- WHAT TO DO -
Whenever a line in the data contains "ShareShark", show that line.

┌────────

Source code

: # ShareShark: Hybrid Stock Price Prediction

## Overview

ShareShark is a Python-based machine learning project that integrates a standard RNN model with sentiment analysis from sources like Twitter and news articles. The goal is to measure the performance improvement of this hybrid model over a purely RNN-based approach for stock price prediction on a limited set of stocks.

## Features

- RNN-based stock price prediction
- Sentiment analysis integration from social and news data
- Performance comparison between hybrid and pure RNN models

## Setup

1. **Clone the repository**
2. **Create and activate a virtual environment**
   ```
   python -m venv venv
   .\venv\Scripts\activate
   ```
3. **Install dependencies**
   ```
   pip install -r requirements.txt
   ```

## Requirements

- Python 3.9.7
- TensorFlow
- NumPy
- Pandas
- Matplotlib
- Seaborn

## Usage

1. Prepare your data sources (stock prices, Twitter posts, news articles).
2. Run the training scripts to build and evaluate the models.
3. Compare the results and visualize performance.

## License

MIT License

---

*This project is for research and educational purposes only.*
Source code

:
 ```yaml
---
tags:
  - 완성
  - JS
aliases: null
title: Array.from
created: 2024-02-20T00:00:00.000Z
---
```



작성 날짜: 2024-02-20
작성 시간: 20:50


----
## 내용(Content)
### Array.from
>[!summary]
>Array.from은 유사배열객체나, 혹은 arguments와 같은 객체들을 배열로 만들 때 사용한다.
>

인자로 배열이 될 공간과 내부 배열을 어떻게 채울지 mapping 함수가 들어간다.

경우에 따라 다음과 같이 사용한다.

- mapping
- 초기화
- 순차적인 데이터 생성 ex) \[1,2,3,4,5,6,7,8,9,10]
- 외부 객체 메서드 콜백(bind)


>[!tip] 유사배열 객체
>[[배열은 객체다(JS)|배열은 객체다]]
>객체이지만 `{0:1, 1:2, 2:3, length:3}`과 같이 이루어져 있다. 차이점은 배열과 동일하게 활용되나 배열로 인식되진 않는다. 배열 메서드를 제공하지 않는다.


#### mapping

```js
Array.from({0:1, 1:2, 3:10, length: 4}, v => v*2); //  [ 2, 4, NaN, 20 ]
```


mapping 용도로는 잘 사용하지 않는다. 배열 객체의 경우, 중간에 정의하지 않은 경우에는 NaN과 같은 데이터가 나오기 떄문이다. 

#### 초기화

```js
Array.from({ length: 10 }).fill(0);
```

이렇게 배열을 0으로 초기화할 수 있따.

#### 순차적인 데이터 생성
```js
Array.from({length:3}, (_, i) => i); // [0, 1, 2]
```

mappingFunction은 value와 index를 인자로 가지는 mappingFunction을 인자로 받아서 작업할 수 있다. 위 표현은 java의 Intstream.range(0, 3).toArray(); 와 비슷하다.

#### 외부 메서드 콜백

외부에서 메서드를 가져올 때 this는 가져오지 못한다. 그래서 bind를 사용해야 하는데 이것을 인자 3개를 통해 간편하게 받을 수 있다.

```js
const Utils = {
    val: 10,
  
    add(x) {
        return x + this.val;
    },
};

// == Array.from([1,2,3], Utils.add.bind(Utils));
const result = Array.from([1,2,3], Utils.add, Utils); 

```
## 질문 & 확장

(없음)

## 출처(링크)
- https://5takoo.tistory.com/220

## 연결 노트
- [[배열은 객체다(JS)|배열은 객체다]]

└────────

- SOLUTION -
: # ShareShark: Hybrid Stock Price Prediction
ShareShark is a Python-based machine learning project that integrates a standard RNN model with sentiment analysis from sources like Twitter and news articles. The goal is to measure the performance improvement of this hybrid model over a purely RNN-based approach for stock price prediction on a limited set of stocks.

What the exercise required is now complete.